Teenage Pregnancy – The evidence is overwhelming clear that dads also matter for daughters. Numerous studies have shown that teenage girls living with their father in an intact family and enjoying at least an average-quality relationship with him are about half as likely to become pregnant as a teenager. This is compared to girls living with a single mother, or who only have a low-quality relationship with their father in an intact family.
Girls with involved, married fathers are more likely to have healthier relationships with the opposite sex because they learn from their fathers how good men act toward women. They know which behaviors are inappropriate. They also have a healthy familiarity with the world of men. This knowledge builds emotional security and safety from the exploitation of predatory males.

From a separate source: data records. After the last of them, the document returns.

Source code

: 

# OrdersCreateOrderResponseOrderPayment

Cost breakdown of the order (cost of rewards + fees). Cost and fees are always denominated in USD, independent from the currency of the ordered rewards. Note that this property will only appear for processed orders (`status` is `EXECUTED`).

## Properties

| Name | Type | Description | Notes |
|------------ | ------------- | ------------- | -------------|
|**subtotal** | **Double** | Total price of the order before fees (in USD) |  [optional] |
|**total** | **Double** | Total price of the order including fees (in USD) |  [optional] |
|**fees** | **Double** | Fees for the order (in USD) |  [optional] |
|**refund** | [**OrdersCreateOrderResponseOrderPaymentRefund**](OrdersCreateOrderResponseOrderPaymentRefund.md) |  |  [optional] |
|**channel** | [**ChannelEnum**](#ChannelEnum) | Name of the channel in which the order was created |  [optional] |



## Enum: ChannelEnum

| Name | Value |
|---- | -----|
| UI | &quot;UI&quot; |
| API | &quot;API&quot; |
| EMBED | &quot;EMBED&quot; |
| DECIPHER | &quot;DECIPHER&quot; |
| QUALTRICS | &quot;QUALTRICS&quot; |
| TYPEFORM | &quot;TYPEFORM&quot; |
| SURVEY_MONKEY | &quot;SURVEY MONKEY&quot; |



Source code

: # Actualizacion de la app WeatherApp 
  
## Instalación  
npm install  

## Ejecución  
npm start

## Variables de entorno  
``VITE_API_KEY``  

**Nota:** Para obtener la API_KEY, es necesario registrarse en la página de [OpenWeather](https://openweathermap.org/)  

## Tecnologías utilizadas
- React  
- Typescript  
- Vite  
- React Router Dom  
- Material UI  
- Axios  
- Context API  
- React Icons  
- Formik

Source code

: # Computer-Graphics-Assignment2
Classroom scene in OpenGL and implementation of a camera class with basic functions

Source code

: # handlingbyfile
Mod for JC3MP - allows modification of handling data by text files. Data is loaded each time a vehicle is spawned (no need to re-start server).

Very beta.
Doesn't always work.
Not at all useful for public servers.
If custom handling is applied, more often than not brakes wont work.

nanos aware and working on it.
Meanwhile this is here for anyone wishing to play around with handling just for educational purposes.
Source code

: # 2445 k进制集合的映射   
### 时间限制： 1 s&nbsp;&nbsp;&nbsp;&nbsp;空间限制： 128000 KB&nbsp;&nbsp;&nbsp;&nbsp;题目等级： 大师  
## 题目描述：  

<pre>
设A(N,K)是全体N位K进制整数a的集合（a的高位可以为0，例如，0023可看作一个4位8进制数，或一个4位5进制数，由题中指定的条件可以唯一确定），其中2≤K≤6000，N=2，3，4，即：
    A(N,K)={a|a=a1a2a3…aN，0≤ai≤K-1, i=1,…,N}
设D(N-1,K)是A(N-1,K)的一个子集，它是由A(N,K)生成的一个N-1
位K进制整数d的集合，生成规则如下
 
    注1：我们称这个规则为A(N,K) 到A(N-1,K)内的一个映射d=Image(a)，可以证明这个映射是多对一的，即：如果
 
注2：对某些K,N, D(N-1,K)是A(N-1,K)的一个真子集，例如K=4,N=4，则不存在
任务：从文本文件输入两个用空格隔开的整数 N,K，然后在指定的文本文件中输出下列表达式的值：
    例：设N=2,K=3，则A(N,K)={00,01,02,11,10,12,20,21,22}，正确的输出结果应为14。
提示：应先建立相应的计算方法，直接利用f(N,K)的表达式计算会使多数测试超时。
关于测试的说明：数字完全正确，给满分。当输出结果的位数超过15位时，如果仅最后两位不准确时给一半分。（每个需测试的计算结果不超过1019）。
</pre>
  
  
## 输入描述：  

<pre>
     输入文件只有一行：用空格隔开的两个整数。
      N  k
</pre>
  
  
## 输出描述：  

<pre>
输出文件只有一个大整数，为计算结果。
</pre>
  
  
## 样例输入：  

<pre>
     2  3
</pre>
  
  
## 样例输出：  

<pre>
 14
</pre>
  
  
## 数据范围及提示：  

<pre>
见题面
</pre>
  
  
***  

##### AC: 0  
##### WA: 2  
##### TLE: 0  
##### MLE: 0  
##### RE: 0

3. Spiritual Training and Influence
There’s one important contributing factor that you probably won’t read in most scientific journals, but it’s a crucial element in successful fathering. And as someone who runs a residential counseling center for teens, I’ve seen the evidence firsthand: Fathers who bless, pray and give spiritual instruction to their children reap the rewards. When our children hear us as fathers pray for them, it gives them a needed sense of security and belonging. They go forth into the world with confidence, knowing their names are on our lips when we kneel before God. And they learn from their fathers about the character of their Heavenly Father who loves them deeply.
In both the Old and New Testament, we see the power of a father’s blessing on their children. Probably the best example is to see how Jesus’ father blessed him! We see this demonstrated in three key ways:
Acceptance – The Father publicly let people know that Jesus was His beloved Son “with whom I am well pleased.” Keep in mind this was before Jesus ever did anything in ministry. What can we learn from this? Simply put, that fathers show their acceptance by talking to their children according to who they really are, not what they do. In other words, their acceptance of their children should not be performance based.
Adoration - God had no problem announcing to the world that He adored His son, Jesus! As a beloved Son, Jesus knew that His Father was crazy about Him and didn’t care who knew it. Fathers should openly express this type of love that treasures their children and delights in them.
Approval - Not only did God tell people that He accepted and adored Jesus, He also wanted all to know that He approved of Him. When a father tells a child that he is good at something and everyone should know and benefit from it, few compliments in this life will ever surpass this one.
So we can see that a father plays a huge role in parenting teens. Fathers are not just sperm donors or primary wage earners. From the moment the announcement is made: “It’s a boy!” or “It’s a girl!” a father has a clear-cut choice to make. He can choose, by the grace and help of God to raise happy, healthy and productive members of society or—through sheer neglect or abuse—raise “offspring” who turn into entitled, discontented and emotionally and spiritually orphaned adults. If you’re a dad reading this, I hope and pray that you will choose the former. The world will thank you—and so will your teen!